I'm trying to see that a compact 3-manifold $M\subset\mathbb{R}^3$ with $H_1(M)=0$ has $\pi_1(M)=0$.
So far: since $M$ is compact, let $\mathcal{T}$ be a smooth triangulation of $M$. I want to be able to say that we can push any loop $\gamma\subset M$ into the 1-skeleton of this triangulation, I'm pretty sure this is possible. From there, what does $H_1(M)=0$ do for us? Does it tell us that $\gamma$ bounds some collection of $2-$simplices?
Thanks
First observe that $M$ cannot be a closed manifold[Alexander Duality is an obstruction for that]. Also observe that $M$ is orientable.[the same duality works again] Now claim is that all it's boundary components are sphere.

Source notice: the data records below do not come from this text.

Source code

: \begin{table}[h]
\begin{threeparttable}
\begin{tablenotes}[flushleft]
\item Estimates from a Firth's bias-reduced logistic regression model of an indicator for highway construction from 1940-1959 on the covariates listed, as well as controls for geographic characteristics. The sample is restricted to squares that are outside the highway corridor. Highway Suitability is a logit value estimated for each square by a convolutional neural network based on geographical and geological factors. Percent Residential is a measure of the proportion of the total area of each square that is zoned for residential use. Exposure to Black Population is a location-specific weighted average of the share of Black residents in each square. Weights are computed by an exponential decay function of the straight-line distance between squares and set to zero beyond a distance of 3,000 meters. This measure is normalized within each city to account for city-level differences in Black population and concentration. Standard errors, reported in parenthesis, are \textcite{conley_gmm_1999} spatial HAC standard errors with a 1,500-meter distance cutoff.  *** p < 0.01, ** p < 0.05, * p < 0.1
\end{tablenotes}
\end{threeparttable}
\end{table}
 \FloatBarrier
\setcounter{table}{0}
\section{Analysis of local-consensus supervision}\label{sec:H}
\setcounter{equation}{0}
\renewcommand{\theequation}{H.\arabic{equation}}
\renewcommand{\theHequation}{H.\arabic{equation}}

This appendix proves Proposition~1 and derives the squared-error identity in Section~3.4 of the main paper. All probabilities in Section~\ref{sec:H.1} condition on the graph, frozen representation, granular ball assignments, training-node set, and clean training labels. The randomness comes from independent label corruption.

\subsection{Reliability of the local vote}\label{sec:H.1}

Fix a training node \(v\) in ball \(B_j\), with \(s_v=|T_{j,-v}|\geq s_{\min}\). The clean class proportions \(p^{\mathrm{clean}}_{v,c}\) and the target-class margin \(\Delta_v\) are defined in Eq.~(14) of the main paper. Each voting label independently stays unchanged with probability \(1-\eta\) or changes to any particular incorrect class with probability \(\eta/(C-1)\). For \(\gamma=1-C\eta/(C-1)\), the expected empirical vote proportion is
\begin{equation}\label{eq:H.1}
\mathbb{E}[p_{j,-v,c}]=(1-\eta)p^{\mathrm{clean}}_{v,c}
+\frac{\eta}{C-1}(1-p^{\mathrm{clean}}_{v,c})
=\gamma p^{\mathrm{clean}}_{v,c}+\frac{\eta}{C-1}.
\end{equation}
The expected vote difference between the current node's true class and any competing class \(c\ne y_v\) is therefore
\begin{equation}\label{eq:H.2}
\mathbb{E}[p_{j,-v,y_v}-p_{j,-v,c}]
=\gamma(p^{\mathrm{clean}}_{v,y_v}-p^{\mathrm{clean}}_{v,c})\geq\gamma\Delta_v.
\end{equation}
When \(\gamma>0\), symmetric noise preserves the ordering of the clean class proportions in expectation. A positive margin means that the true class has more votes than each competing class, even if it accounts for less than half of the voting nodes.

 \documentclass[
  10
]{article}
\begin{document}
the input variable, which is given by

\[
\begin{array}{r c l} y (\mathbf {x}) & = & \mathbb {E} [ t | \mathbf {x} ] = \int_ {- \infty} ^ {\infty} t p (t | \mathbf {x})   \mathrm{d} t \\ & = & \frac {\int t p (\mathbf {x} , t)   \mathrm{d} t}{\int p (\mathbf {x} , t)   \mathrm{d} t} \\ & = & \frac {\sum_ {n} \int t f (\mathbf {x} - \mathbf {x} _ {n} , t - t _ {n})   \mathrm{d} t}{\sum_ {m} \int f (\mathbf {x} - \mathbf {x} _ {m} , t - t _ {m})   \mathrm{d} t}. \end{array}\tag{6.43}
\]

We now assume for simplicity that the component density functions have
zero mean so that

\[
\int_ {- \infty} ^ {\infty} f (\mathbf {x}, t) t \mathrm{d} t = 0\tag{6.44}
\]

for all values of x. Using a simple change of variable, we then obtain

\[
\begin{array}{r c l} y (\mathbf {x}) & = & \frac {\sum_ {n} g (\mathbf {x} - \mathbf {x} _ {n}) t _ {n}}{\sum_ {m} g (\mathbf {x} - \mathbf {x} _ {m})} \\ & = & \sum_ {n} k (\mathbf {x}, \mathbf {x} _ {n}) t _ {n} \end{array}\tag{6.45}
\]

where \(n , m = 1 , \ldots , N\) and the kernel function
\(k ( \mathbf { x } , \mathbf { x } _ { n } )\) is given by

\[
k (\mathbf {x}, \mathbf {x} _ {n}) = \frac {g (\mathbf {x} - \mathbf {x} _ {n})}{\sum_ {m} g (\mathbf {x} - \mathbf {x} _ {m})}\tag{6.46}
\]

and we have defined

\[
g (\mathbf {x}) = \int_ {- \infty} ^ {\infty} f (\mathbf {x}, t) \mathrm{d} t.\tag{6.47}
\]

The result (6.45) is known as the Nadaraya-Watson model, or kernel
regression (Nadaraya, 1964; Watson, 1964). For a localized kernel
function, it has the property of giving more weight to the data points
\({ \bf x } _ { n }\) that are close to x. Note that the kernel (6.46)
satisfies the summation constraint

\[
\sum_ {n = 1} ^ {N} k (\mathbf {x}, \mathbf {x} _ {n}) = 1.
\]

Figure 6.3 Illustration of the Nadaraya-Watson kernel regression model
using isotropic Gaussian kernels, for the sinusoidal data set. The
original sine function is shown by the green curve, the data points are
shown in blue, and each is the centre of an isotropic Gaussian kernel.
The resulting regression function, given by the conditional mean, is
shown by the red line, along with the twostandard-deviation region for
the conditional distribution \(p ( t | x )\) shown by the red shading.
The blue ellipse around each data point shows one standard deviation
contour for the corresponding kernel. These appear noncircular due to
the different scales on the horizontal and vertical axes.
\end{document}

Observe that $rk(H_1(M,\mathbb Z))\geq rk(H_1(\partial M)/2$ [ basically half of the boundary homology dies]. So $H_1=0$ forces that $H_1(\partial M)=0$. By classification of surfaces, it can only be $S^2$ (since it has a induced orientation from $M$]. Now use higher dimension Jordan separation theorem. Since $M$ is in $\mathbb R^3$, all the boundary sphere should lie inside one of the componenet, called it as outer most component. Since as we observe that $M$ is orientable and compact, so either $M$ is $D^3$ or $D^3-$balls removed. In both the cases $\pi_1=0$. Hence complete the proof.
Observe that if $M$ is non-compact, then it is not true. In Hatcher you can see that unbounded open region of the complement of Alaxander horned sphere is a counter example.
If you don't ask for $M$ to be embedded in $\mathbb{R}^3$ the statement is not true. The Poincare homology $3$-sphere is a counterexample: its homology is by definition that of a $3$-sphere (therefore its $H_1$ trivial), but its $\pi_1$ is non-trivial.